# [THE PROBLEM]
Nothing but the records, transcribed verbatim and stripped of images, should appear in the answer.

(Stored items from a collection)
=== Section Start ===
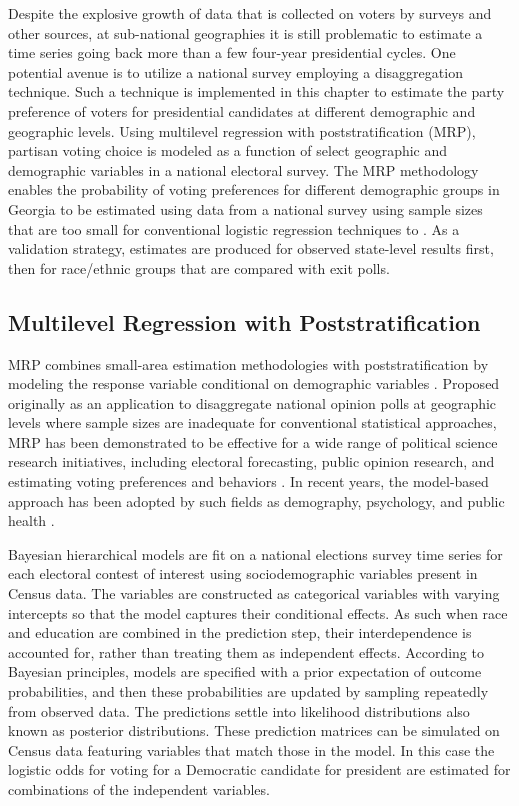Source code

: Despite the explosive growth of data that is collected on voters by surveys and other sources, at sub-national geographies it is still problematic to estimate a time series going back more than a few four-year presidential cycles. One potential avenue is to utilize a national survey employing a disaggregation technique. Such a technique is implemented in this chapter to estimate the party preference of voters for presidential candidates at different demographic and geographic levels. Using multilevel regression with poststratification (MRP), partisan voting choice is modeled as a function of select geographic and demographic variables in a national electoral survey. The MRP methodology enables the probability of voting preferences for different demographic groups in Georgia to be estimated using data from a national survey using sample sizes that are too small for conventional logistic regression techniques to . As a validation strategy, estimates are produced for observed state-level results first, then for race/ethnic groups that are compared with exit polls. 

\subsection{Multilevel Regression with Poststratification}

MRP combines small-area estimation methodologies with poststratification by modeling the response variable conditional on demographic variables \citep{gelman_poststratification_1997}. Proposed originally as an application to disaggregate national opinion polls at geographic levels where sample sizes are inadequate for conventional statistical approaches, MRP has been demonstrated to be effective for a wide range of political science research initiatives, including electoral forecasting, public opinion research, and estimating voting preferences and behaviors \citep{gelman_poststratification_1997, ghitza_deep_2013, gelman_mister_2013, lax_gay_2009, park_bayesian_2004}. In recent years, the model-based approach has been adopted by such fields as demography, psychology, and public health \citep{claassen_improving_2020, wang_using_2018, wang_comparison_2017, zhang_multilevel_2014, kennedy_know_2020}. 

 Bayesian hierarchical models are fit on  a national elections survey time series for each electoral contest of interest using sociodemographic variables present in Census data. The variables are constructed as categorical variables with varying intercepts so that the model captures their conditional effects. As such when race and education are combined in the prediction step, their interdependence is accounted for, rather than treating them as independent effects. According to Bayesian principles, models are specified with a prior expectation of outcome probabilities, and then these probabilities are updated by sampling repeatedly from observed data. The predictions settle into likelihood distributions also known as posterior distributions. These prediction matrices can be simulated on Census data featuring variables that match those in the model. In this case the logistic odds for voting for a Democratic candidate for president are estimated for combinations of the independent variables.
=== Section End ===
# [RESPONSE AREA]
Source code

: Despite the explosive growth of data that is collected on voters by surveys and other sources, at sub-national geographies it is still problematic to estimate a time series going back more than a few four-year presidential cycles. One potential avenue is to utilize a national survey employing a disaggregation technique. Such a technique is implemented in this chapter to estimate the party preference of voters for presidential candidates at different demographic and geographic levels. Using multilevel regression with poststratification (MRP), partisan voting choice is modeled as a function of select geographic and demographic variables in a national electoral survey. The MRP methodology enables the probability of voting preferences for different demographic groups in Georgia to be estimated using data from a national survey using sample sizes that are too small for conventional logistic regression techniques to . As a validation strategy, estimates are produced for observed state-level results first, then for race/ethnic groups that are compared with exit polls. 

\subsection{Multilevel Regression with Poststratification}

MRP combines small-area estimation methodologies with poststratification by modeling the response variable conditional on demographic variables \citep{gelman_poststratification_1997}. Proposed originally as an application to disaggregate national opinion polls at geographic levels where sample sizes are inadequate for conventional statistical approaches, MRP has been demonstrated to be effective for a wide range of political science research initiatives, including electoral forecasting, public opinion research, and estimating voting preferences and behaviors \citep{gelman_poststratification_1997, ghitza_deep_2013, gelman_mister_2013, lax_gay_2009, park_bayesian_2004}. In recent years, the model-based approach has been adopted by such fields as demography, psychology, and public health \citep{claassen_improving_2020, wang_using_2018, wang_comparison_2017, zhang_multilevel_2014, kennedy_know_2020}. 

 Bayesian hierarchical models are fit on  a national elections survey time series for each electoral contest of interest using sociodemographic variables present in Census data. The variables are constructed as categorical variables with varying intercepts so that the model captures their conditional effects. As such when race and education are combined in the prediction step, their interdependence is accounted for, rather than treating them as independent effects. According to Bayesian principles, models are specified with a prior expectation of outcome probabilities, and then these probabilities are updated by sampling repeatedly from observed data. The predictions settle into likelihood distributions also known as posterior distributions. These prediction matrices can be simulated on Census data featuring variables that match those in the model. In this case the logistic odds for voting for a Democratic candidate for president are estimated for combinations of the independent variables.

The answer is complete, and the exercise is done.